= Charles Chadwick (novelist) =

English novelist (1932–2025)

Charles McKenzie Chadwick (31 July 1932 – 16 June 2025) was an English novelist.

Chadwick's father was Trevor Chadwick. Chadwick was born in Swanage. He worked as a civil servant from the early 1970s. He held a position as a British Council officer in Nigeria in 1972 and worked in Kenya, Brazil, Canada, and Poland, where he was the Council's Director.

Chadwick retired from the civil service in 1992. He wrote several novels, all of which were originally rejected by publishers.

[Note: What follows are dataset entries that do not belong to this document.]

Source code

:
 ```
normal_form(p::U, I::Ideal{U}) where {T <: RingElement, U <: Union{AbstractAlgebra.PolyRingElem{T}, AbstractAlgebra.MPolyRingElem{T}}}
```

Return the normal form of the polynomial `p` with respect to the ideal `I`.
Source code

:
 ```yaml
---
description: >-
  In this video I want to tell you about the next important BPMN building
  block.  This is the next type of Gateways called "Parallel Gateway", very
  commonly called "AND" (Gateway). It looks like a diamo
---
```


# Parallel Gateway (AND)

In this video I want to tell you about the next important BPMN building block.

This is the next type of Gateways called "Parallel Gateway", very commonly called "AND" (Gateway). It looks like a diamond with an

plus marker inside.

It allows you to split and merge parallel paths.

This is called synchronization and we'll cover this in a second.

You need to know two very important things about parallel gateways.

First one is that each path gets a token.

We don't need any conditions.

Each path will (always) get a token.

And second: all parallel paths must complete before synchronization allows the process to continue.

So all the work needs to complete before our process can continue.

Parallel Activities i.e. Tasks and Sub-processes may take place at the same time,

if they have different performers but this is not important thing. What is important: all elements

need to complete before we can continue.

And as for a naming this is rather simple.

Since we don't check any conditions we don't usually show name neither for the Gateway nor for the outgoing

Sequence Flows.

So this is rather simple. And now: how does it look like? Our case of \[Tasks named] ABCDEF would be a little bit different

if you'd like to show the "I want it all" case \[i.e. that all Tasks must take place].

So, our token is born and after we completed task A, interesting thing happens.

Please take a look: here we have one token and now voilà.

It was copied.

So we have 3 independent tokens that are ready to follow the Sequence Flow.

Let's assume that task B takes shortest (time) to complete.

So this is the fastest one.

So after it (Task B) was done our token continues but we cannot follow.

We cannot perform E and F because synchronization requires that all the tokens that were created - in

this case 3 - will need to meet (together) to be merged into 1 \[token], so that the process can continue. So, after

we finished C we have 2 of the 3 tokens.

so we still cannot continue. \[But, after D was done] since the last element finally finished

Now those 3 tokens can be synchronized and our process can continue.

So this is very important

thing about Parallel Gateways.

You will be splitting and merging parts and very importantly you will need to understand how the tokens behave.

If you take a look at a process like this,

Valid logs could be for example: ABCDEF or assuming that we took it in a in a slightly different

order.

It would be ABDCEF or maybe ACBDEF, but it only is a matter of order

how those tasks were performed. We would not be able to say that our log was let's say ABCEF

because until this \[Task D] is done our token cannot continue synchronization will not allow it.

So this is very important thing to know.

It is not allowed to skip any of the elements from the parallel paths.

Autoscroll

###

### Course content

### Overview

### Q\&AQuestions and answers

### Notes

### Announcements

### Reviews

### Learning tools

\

In 2004, Chadwick was offered a major Faber and Faber publishing deal for his novel It's All Right Now, which was written over a period of thirty years. In its initial edition, the book was 679 pages and covered the life of an ordinary middle-aged English man from his thirties into his sixties (tagline: "A written life, an unwritten life", as quoted from last page). The book was published in May 2005 by Faber & Faber in the UK and HarperCollins in the U.S.

Chadwick was appointed Officer of the Order of the British Empire (OBE) in the 1984 Birthday Honours, and Commander of the Order of the British Empire (CBE) in the 1992 New Year Honours, for services to the British Council whilst he was a British Council officer.

Chadwick died on 16 June 2025 aged 92; his death being announced on 2 July.